:: Required action ::
Give back all the data exactly as it was written.

:: Data for the task ::

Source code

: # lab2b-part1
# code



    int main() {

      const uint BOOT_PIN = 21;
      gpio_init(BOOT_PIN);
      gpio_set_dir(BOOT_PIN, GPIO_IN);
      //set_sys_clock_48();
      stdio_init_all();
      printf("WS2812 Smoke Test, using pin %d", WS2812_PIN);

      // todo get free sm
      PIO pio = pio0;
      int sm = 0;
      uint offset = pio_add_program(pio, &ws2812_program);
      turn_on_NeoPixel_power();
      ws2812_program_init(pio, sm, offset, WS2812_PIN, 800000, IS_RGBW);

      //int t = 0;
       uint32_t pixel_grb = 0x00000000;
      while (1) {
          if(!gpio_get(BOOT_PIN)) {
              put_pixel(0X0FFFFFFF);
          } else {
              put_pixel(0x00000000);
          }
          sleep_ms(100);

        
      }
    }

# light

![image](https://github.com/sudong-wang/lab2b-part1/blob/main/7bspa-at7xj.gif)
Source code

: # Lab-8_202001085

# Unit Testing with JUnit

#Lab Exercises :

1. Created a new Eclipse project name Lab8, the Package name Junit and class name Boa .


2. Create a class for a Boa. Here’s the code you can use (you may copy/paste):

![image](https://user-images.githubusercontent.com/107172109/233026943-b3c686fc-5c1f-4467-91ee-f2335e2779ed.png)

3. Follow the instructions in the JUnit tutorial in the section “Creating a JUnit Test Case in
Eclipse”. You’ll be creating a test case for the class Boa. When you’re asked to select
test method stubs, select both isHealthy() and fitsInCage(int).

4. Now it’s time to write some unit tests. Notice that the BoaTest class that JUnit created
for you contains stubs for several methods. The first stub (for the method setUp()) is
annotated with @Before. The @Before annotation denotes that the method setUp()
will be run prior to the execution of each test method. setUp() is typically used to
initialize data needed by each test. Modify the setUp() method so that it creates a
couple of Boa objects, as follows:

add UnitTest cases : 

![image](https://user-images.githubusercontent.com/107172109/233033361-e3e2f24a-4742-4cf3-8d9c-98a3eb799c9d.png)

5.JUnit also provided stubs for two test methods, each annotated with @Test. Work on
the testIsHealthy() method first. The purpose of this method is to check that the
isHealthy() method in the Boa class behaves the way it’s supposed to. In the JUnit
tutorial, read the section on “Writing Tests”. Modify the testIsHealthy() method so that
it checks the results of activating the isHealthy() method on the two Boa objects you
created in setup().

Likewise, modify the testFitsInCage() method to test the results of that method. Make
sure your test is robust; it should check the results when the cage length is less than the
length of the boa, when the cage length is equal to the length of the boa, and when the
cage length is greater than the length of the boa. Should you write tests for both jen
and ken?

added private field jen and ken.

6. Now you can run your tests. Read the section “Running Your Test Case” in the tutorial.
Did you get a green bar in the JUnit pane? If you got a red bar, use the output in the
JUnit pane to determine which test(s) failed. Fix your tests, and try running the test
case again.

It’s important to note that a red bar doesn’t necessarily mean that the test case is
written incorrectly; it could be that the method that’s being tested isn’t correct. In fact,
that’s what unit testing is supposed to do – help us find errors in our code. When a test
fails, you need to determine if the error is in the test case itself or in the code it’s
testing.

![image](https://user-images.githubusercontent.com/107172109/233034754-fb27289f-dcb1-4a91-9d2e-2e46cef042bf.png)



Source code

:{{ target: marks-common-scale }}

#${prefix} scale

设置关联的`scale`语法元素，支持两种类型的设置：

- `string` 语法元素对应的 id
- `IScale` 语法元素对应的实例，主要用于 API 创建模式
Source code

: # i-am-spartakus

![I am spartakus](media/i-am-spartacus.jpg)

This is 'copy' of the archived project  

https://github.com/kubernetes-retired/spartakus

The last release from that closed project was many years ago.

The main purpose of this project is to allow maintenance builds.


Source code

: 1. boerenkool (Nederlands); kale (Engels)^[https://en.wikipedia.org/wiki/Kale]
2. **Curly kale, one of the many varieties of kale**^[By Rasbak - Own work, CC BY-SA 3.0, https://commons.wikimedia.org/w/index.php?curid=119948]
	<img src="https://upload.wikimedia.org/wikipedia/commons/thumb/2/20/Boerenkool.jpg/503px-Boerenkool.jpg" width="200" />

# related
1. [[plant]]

:: Solution for this task ::
Source code

: # lab2b-part1
# code



    int main() {

      const uint BOOT_PIN = 21;
      gpio_init(BOOT_PIN);
      gpio_set_dir(BOOT_PIN, GPIO_IN);
      //set_sys_clock_48();
      stdio_init_all();
      printf("WS2812 Smoke Test, using pin %d", WS2812_PIN);

      // todo get free sm
      PIO pio = pio0;
      int sm = 0;
      uint offset = pio_add_program(pio, &ws2812_program);
      turn_on_NeoPixel_power();
      ws2812_program_init(pio, sm, offset, WS2812_PIN, 800000, IS_RGBW);

      //int t = 0;
       uint32_t pixel_grb = 0x00000000;
      while (1) {
          if(!gpio_get(BOOT_PIN)) {
              put_pixel(0X0FFFFFFF);
          } else {
              put_pixel(0x00000000);
          }
          sleep_ms(100);

        
      }
    }

# light

![image](https://github.com/sudong-wang/lab2b-part1/blob/main/7bspa-at7xj.gif)
Source code

: # Lab-8_202001085

# Unit Testing with JUnit

#Lab Exercises :

1. Created a new Eclipse project name Lab8, the Package name Junit and class name Boa .


2. Create a class for a Boa. Here’s the code you can use (you may copy/paste):

![image](https://user-images.githubusercontent.com/107172109/233026943-b3c686fc-5c1f-4467-91ee-f2335e2779ed.png)

3. Follow the instructions in the JUnit tutorial in the section “Creating a JUnit Test Case in
Eclipse”. You’ll be creating a test case for the class Boa. When you’re asked to select
test method stubs, select both isHealthy() and fitsInCage(int).

4. Now it’s time to write some unit tests. Notice that the BoaTest class that JUnit created
for you contains stubs for several methods. The first stub (for the method setUp()) is
annotated with @Before. The @Before annotation denotes that the method setUp()
will be run prior to the execution of each test method. setUp() is typically used to
initialize data needed by each test. Modify the setUp() method so that it creates a
couple of Boa objects, as follows:

add UnitTest cases : 

![image](https://user-images.githubusercontent.com/107172109/233033361-e3e2f24a-4742-4cf3-8d9c-98a3eb799c9d.png)

5.JUnit also provided stubs for two test methods, each annotated with @Test. Work on
the testIsHealthy() method first. The purpose of this method is to check that the
isHealthy() method in the Boa class behaves the way it’s supposed to. In the JUnit
tutorial, read the section on “Writing Tests”. Modify the testIsHealthy() method so that
it checks the results of activating the isHealthy() method on the two Boa objects you
created in setup().

Likewise, modify the testFitsInCage() method to test the results of that method. Make
sure your test is robust; it should check the results when the cage length is less than the
length of the boa, when the cage length is equal to the length of the boa, and when the
cage length is greater than the length of the boa. Should you write tests for both jen
and ken?

added private field jen and ken.

6. Now you can run your tests. Read the section “Running Your Test Case” in the tutorial.
Did you get a green bar in the JUnit pane? If you got a red bar, use the output in the
JUnit pane to determine which test(s) failed. Fix your tests, and try running the test
case again.

It’s important to note that a red bar doesn’t necessarily mean that the test case is
written incorrectly; it could be that the method that’s being tested isn’t correct. In fact,
that’s what unit testing is supposed to do – help us find errors in our code. When a test
fails, you need to determine if the error is in the test case itself or in the code it’s
testing.

![image](https://user-images.githubusercontent.com/107172109/233034754-fb27289f-dcb1-4a91-9d2e-2e46cef042bf.png)



Source code

:{{ target: marks-common-scale }}

#${prefix} scale

设置关联的`scale`语法元素，支持两种类型的设置：

- `string` 语法元素对应的 id
- `IScale` 语法元素对应的实例，主要用于 API 创建模式
Source code

: # i-am-spartakus

![I am spartakus](media/i-am-spartacus.jpg)

This is 'copy' of the archived project  

https://github.com/kubernetes-retired/spartakus

The last release from that closed project was many years ago.

The main purpose of this project is to allow maintenance builds.


Source code

: 1. boerenkool (Nederlands); kale (Engels)^[https://en.wikipedia.org/wiki/Kale]
2. **Curly kale, one of the many varieties of kale**^[By Rasbak - Own work, CC BY-SA 3.0, https://commons.wikimedia.org/w/index.php?curid=119948]
	<img src="https://upload.wikimedia.org/wikipedia/commons/thumb/2/20/Boerenkool.jpg/503px-Boerenkool.jpg" width="200" />

# related
1. [[plant]]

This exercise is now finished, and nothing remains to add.